South Africa was considered one of the front runners to host the 2023 competition, having bid unsuccessfully for the right to host the 2011, 2015 and 2019 tournaments. Ireland submitted a formal bid, following the January 2014 establishment of a government taskforce to assess a bid to host the Rugby World Cup. Previous host nation France also submitted a bid to host again in 2023.

The United States, Argentina, and Italy had also expressed interest in hosting, but none of the three countries submitted a formal bid.

On 15 November 2017, it was announced that France had beaten rivals Ireland and South Africa, in its successful bid to host the 2023 Rugby World Cup.

===2025: England (Women)===
The 2025 Women's Rugby World Cup was held in England for the second time after the previous edition which was held in 2010. England won their tournament in home soil for the first time since 2014.

=== 2027: Australia (Men)===

After Argentina withdrew its bid, the Australian bid was the sole favourite for the 2027 Rugby World Cup host. During the annual meeting in Dublin on May 12, 2022, the World Rugby Council unanimously approved Australia and the United States as the host tournament of the men's World Cup in 2027 and 2031, respectively.

=== 2029: Australia (Women)===
After the men's version, the 2029 Women's Rugby World Cup will be held in Australia and the second Australasian nation after the 2021 Women's Rugby World Cup in New Zealand to do so.

=== 2031: United States (Men)===

The United States became the sole bid for the 2031 Rugby World Cup in November 2021. During the annual meeting in Dublin on May 12, 2022, the World Rugby Council unanimously approved Australia and the United States as the host tournament of the men's World Cup in 2027 and 2031, respectively.

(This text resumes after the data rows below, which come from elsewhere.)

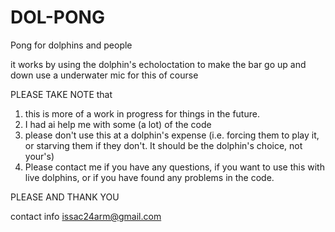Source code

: # DOL-PONG
Pong for dolphins and people

it works by using the dolphin's echoloctation to make the bar go up and down
use a underwater mic for this of course

PLEASE TAKE NOTE that

1. this is more of a work in progress for things in the future.
2. I had ai help me with some (a lot) of the code
3. please don't use this at a dolphin's expense (i.e. forcing them to play it, or starving them if they don't. It should be the dolphin's choice, not your's)
4. Please contact me if you have any questions, if you want to use this with live dolphins, or if you have found any problems in the code.

PLEASE AND THANK YOU 

contact info
issac24arm@gmail.com
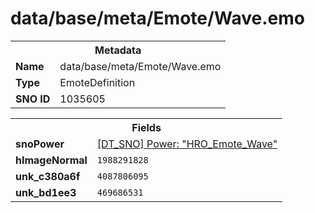<h1>data/base/meta/Emote/Wave.emo</h1><table><tr><th colspan="100%">Metadata</th></tr><tr><td><b>Name</b></td><td>data/base/meta/Emote/Wave.emo</td></tr><tr><td><b>Type</b></td><td>EmoteDefinition</td></tr><tr><td><b>SNO ID</b></td><td>1035605</td></tr></table>

<table><tr><th colspan="100%">Fields</th></tr><tr><td><b>snoPower</b></td><td><a href="..\Power\HRO_Emote_Wave.pow">[DT_SNO] Power: "HRO_Emote_Wave"</a></td></tr><tr><td><b>hImageNormal</b></td><td><code>1988291828</code></td></tr><tr><td><b>unk_c380a6f</b></td><td><code>4087806095</code></td></tr><tr><td><b>unk_bd1ee3</b></td><td><code>469686531</code></td></tr></table>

=== 2033: United States (Women)===

After the men's version, the 2033 Women's Rugby World Cup will be held in the United States and the second North American nation after the 2006 Women's Rugby World Cup in Canada to do so.

=== 2035: TBC (Men)===

The host selection process for the 2035 Men's Rugby World Cup was officially launched by World Rugby in September 2025, with expressions of interest opening the following month.